= Entries provided =
=-=-=

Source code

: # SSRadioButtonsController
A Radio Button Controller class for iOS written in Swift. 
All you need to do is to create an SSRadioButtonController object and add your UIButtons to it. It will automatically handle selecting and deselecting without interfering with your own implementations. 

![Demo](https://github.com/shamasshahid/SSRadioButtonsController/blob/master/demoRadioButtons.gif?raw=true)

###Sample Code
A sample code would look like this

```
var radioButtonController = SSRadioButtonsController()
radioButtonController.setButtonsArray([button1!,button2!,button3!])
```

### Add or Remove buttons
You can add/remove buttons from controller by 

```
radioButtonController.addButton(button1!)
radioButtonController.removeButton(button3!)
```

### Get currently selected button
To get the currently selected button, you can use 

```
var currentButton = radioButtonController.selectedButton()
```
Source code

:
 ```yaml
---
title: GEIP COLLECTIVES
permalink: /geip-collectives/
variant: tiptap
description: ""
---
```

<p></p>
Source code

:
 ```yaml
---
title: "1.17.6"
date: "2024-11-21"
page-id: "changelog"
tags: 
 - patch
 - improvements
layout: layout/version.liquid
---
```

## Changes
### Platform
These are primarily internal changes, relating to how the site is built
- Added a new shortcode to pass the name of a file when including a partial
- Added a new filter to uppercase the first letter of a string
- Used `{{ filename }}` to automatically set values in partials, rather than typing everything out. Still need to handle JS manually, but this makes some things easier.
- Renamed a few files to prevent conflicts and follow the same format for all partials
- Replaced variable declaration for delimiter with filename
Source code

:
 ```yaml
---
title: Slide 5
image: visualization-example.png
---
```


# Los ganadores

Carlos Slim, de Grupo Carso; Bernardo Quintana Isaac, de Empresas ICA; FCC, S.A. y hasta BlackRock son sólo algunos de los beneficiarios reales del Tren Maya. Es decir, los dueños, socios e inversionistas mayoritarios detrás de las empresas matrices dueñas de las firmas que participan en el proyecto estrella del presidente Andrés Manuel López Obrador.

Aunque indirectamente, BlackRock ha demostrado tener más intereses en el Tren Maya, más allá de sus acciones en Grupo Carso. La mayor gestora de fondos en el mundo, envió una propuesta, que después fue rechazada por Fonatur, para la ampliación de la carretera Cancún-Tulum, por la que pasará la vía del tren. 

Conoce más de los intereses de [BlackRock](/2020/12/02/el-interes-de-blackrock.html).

=-=-=

Using the records above, say how many lines contain the word "intereses". Write the number alone.

2